*Task description:* Go through the records below and count every line containing "атмосфере". Reply with the count alone.

Dataset excerpts: Begin

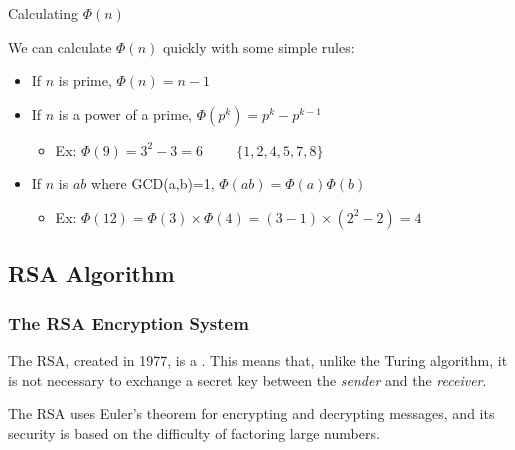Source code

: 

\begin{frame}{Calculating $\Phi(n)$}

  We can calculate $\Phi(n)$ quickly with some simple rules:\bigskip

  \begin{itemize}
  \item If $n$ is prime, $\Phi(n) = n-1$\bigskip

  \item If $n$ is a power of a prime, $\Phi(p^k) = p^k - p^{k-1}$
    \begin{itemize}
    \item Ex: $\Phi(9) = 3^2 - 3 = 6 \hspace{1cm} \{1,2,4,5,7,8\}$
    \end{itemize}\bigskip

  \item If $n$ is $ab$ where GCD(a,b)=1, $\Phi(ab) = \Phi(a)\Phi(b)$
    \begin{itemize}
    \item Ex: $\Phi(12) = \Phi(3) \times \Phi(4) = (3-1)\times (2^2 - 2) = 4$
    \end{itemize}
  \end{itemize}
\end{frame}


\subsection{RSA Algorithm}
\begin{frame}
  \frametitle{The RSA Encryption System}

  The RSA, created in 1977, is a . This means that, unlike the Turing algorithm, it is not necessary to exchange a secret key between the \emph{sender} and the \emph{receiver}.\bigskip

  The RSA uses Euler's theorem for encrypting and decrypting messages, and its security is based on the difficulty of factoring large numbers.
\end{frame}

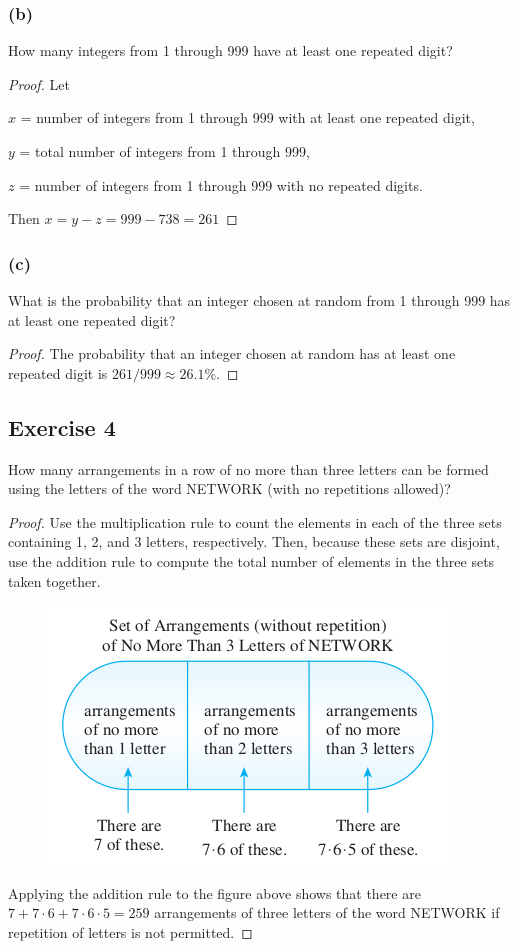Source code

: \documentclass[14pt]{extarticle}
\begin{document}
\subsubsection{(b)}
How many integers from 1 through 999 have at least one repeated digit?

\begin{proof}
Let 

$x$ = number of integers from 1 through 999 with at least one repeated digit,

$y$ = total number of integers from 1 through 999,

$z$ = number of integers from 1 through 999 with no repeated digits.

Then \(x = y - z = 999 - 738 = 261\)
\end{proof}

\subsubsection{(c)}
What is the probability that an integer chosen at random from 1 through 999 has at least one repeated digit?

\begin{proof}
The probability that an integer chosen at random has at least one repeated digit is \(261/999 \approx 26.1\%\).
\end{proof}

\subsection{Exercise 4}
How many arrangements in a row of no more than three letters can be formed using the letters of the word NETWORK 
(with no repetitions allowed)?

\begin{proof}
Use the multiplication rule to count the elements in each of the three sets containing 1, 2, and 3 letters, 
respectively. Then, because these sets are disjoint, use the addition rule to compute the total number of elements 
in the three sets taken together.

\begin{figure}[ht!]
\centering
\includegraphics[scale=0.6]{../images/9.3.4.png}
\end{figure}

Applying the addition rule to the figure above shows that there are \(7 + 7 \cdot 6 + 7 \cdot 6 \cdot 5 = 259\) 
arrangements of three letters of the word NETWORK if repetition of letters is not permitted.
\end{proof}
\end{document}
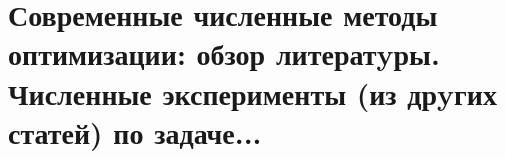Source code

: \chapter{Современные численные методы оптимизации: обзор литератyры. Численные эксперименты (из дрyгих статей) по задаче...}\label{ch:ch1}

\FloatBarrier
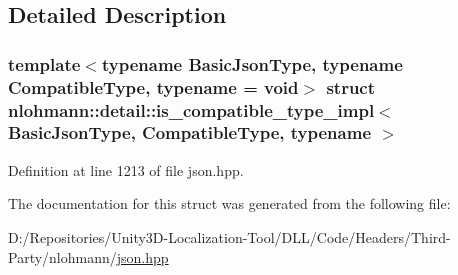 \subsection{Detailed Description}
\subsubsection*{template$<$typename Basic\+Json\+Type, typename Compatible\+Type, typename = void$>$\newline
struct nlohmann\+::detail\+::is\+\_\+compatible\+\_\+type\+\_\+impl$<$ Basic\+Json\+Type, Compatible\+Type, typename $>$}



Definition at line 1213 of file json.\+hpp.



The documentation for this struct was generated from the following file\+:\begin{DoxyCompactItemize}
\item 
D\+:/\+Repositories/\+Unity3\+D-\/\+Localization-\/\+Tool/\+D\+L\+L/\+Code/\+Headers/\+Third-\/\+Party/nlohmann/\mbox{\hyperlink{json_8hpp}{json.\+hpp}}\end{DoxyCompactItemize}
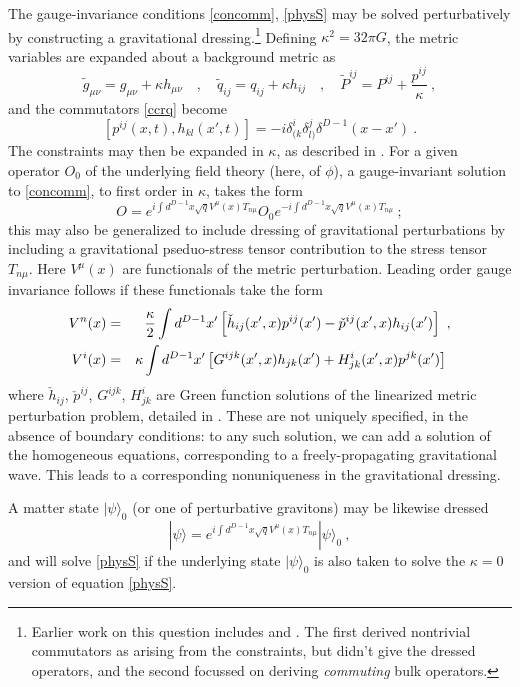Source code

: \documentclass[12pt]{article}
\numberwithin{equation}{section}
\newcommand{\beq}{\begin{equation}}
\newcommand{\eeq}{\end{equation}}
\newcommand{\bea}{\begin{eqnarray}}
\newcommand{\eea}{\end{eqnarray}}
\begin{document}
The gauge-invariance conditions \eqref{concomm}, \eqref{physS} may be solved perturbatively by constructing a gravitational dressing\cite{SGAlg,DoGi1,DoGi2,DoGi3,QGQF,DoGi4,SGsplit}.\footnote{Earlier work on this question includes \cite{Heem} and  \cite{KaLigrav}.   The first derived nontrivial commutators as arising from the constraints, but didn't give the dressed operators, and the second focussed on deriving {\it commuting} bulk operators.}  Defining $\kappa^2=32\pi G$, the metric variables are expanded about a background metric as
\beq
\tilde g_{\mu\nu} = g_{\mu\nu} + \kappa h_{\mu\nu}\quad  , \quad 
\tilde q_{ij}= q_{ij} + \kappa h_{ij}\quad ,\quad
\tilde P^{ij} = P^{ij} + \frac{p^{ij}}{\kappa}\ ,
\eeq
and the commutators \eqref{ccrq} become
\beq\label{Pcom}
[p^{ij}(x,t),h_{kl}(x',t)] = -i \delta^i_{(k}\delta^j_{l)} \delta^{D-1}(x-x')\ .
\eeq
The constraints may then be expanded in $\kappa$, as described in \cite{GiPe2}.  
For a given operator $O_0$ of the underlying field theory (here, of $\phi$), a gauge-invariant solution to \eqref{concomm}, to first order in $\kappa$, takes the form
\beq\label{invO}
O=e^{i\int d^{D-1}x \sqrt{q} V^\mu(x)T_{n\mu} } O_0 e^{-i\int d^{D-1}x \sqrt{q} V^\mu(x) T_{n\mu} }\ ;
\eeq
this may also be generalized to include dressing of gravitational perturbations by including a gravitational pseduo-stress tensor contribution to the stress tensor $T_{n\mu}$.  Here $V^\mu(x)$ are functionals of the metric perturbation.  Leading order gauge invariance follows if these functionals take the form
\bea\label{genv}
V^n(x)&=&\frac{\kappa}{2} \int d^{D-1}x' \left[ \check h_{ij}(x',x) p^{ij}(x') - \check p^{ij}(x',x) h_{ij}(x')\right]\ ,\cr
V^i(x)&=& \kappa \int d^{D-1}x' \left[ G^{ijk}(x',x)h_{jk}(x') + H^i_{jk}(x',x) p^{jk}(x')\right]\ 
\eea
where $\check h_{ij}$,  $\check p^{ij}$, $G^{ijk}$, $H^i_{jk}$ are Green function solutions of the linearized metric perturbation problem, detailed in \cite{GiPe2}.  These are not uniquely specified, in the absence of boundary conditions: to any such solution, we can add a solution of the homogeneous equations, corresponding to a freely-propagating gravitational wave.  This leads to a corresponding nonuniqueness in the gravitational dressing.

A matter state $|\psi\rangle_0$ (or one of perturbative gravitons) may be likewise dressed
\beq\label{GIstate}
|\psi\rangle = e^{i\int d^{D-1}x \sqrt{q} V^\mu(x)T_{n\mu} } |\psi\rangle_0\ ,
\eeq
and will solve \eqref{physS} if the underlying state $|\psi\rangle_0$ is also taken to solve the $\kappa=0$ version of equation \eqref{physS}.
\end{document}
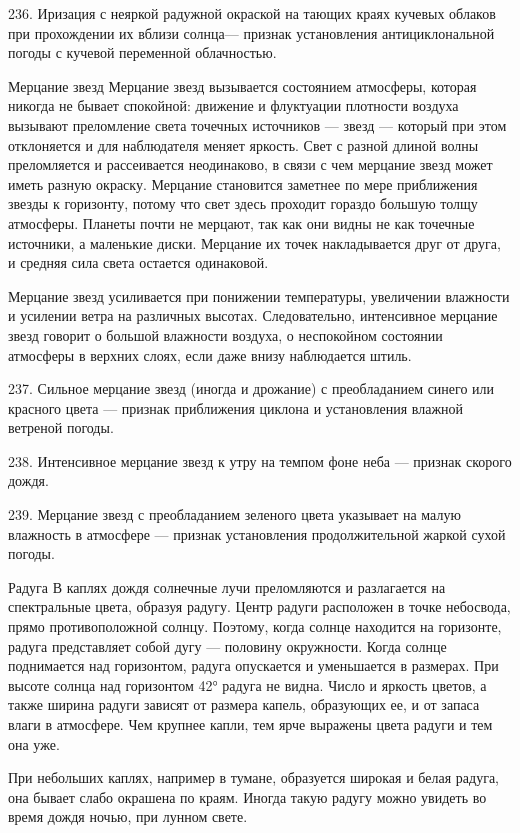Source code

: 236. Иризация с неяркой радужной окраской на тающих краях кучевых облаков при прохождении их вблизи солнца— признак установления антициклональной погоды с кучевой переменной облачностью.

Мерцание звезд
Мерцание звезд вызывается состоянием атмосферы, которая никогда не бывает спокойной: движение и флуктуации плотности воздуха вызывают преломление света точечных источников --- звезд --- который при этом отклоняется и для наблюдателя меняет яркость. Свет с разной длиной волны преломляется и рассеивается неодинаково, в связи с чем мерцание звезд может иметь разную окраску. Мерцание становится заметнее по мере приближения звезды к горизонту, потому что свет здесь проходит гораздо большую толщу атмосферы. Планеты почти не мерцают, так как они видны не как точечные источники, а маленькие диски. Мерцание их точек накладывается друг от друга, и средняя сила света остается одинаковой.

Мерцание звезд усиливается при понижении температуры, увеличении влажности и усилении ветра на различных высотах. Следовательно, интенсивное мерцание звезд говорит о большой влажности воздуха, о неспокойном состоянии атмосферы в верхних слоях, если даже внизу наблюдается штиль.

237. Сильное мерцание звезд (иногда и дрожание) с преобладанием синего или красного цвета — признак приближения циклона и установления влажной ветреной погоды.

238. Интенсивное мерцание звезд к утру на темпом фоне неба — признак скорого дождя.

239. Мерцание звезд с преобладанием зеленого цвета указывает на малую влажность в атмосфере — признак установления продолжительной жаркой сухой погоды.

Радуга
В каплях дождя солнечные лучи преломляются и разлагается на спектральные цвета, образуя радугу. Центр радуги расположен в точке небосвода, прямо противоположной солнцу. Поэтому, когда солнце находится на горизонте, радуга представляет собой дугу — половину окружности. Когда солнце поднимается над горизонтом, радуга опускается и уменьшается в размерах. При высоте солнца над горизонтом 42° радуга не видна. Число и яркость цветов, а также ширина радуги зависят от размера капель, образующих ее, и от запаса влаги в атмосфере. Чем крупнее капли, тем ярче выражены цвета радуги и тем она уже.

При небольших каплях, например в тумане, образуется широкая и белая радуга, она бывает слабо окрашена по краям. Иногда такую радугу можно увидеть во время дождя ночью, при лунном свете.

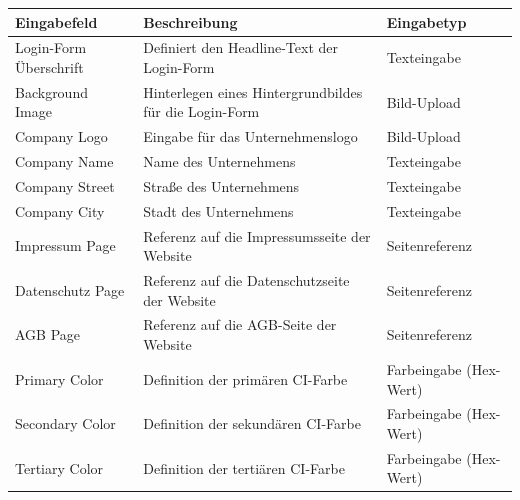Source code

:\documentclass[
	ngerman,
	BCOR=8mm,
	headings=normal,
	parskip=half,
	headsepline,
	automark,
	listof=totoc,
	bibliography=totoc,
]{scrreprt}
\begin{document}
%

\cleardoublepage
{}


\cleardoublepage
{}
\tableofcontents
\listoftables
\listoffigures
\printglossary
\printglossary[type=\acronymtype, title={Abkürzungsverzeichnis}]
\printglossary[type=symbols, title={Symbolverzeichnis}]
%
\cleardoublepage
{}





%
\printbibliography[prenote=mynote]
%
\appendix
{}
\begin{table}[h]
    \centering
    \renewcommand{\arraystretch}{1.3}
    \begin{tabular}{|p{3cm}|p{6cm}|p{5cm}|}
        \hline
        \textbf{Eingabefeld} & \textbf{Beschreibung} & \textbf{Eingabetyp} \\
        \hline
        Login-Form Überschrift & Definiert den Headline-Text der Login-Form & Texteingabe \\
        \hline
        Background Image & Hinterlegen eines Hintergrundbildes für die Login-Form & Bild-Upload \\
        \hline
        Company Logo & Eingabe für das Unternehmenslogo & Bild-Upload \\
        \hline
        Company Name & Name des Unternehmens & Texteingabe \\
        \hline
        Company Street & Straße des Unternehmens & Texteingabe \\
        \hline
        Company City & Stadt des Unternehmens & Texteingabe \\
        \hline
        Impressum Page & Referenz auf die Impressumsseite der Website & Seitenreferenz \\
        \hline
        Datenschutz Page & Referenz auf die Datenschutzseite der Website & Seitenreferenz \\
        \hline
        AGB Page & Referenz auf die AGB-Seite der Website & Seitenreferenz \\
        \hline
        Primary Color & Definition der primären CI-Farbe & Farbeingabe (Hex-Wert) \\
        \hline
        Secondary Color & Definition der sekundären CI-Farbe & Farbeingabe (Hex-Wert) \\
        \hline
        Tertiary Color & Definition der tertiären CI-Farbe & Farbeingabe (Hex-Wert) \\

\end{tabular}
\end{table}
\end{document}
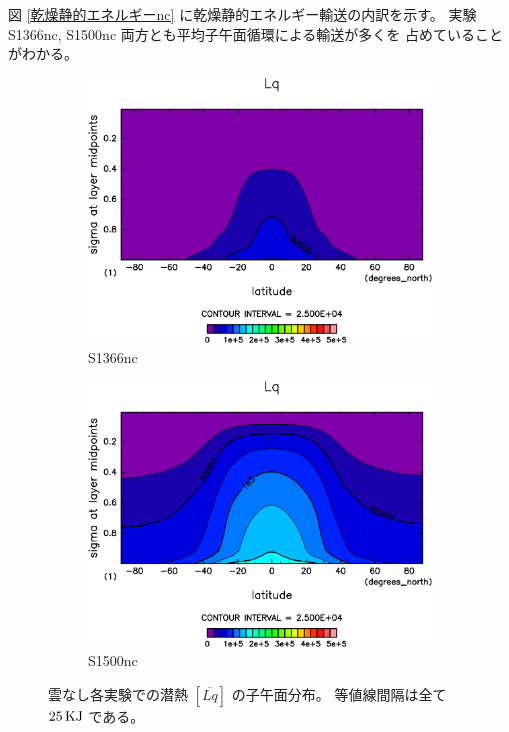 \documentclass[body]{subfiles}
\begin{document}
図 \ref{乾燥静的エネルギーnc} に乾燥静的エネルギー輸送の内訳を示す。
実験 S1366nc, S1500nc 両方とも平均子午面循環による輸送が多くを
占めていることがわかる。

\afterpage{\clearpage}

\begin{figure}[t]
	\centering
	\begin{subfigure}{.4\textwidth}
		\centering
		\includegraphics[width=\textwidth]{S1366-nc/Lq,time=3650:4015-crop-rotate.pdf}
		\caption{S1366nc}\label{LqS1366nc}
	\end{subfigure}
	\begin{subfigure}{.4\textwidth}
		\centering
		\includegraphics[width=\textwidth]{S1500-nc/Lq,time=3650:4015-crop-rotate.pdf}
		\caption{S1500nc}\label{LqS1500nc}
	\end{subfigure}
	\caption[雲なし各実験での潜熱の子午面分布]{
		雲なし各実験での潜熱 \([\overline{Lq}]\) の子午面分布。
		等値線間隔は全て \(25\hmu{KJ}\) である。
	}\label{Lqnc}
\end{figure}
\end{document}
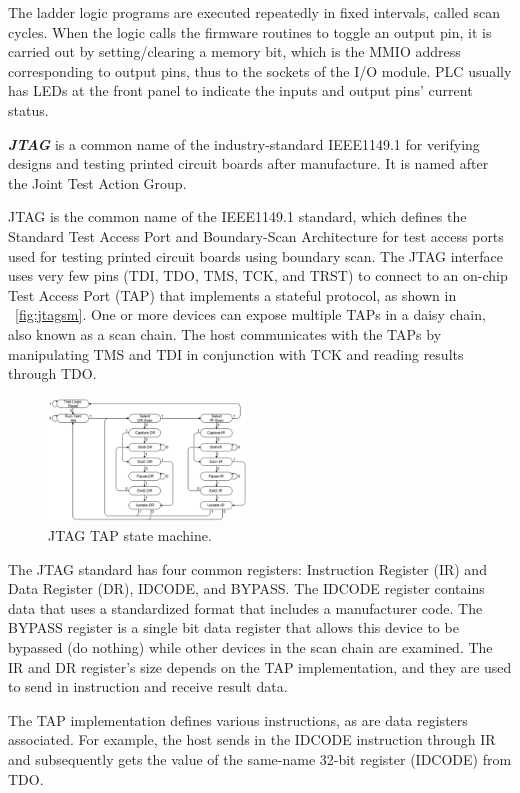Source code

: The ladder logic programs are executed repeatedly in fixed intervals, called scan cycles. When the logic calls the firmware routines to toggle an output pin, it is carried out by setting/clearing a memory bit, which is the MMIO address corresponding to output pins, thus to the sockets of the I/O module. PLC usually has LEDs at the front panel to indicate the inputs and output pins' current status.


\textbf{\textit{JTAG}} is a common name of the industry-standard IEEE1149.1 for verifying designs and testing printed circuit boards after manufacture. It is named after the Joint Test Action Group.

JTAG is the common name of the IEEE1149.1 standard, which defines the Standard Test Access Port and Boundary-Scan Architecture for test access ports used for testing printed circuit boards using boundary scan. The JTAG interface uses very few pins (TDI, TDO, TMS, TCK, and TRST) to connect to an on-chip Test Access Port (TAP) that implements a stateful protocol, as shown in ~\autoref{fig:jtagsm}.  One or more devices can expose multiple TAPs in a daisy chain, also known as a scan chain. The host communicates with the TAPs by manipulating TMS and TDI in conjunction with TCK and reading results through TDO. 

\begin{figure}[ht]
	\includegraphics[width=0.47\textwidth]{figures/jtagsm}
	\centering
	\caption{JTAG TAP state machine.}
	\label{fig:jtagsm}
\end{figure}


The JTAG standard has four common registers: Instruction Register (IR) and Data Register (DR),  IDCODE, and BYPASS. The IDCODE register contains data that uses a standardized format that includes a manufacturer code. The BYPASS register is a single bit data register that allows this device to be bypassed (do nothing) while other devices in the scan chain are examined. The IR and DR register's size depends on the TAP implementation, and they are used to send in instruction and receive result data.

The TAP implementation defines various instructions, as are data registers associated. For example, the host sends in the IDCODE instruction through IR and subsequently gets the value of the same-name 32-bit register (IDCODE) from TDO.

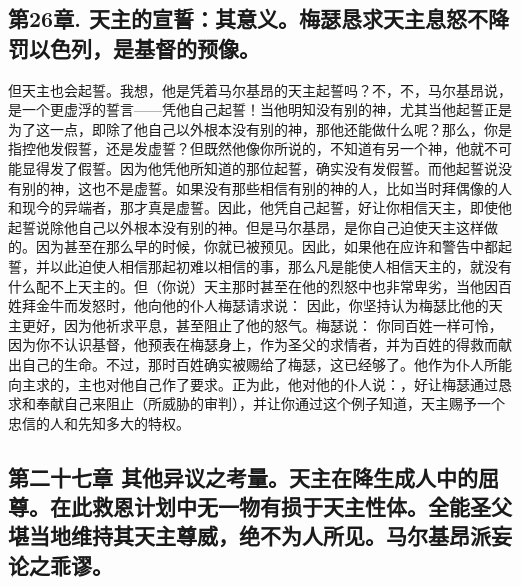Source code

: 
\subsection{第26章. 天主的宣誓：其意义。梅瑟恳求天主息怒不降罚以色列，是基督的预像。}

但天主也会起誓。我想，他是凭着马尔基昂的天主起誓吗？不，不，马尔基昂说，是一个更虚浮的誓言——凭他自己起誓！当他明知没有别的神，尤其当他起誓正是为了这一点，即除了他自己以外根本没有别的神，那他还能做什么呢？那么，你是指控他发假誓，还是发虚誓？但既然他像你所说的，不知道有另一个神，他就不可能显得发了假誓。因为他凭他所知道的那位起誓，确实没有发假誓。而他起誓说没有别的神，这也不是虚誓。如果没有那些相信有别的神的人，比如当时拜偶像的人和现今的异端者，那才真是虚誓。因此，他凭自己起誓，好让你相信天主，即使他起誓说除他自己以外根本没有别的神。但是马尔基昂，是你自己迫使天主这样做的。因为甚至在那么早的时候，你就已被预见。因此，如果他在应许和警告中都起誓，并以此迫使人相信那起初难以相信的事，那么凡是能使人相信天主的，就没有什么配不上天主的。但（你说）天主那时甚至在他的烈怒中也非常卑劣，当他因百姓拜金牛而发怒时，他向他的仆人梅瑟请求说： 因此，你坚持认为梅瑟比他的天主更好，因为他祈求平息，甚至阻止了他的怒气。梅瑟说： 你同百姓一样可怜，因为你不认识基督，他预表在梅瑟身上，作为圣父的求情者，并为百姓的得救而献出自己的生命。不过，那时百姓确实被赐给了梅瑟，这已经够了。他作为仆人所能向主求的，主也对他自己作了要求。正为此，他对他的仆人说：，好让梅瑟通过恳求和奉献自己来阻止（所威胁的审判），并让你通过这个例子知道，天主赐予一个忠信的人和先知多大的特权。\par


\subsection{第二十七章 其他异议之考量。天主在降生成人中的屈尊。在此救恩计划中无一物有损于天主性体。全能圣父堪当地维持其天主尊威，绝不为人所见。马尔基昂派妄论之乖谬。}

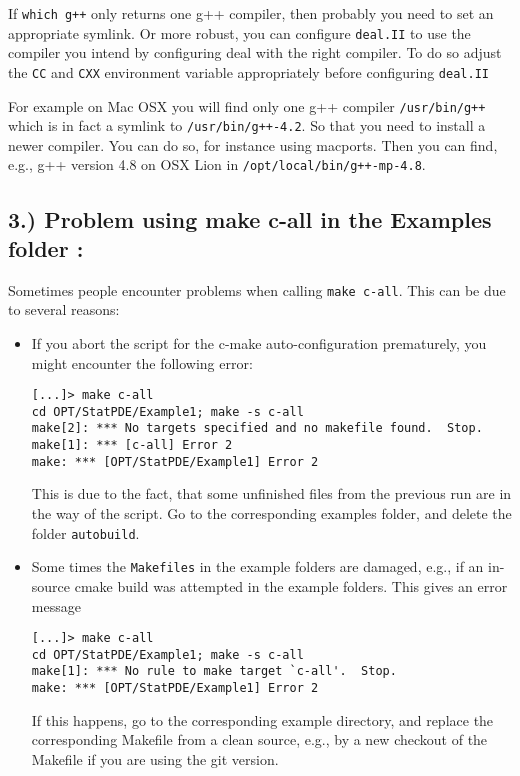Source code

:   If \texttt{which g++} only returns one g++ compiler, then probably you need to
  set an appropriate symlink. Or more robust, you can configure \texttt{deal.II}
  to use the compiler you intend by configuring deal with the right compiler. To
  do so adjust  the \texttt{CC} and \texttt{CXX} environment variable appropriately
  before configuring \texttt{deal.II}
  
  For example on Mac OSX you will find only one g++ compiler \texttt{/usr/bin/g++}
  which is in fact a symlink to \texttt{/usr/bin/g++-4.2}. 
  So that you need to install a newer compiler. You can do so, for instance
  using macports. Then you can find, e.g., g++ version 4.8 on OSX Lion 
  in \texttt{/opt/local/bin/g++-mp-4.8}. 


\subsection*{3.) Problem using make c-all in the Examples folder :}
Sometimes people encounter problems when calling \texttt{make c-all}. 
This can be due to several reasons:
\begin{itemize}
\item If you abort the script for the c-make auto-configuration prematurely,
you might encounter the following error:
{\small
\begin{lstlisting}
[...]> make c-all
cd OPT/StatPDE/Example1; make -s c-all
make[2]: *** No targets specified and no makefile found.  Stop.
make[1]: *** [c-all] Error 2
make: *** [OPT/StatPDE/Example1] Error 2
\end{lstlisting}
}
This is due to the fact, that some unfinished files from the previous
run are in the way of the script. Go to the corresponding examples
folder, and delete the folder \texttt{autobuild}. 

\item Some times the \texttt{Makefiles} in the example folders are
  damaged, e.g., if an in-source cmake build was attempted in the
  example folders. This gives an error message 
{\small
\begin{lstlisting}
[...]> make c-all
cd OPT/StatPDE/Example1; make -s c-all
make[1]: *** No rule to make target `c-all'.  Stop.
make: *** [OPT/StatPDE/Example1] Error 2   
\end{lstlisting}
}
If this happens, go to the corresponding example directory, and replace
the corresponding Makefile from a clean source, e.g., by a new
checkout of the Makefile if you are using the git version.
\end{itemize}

Dataset excerpts: End

*Response to this exercise:* 2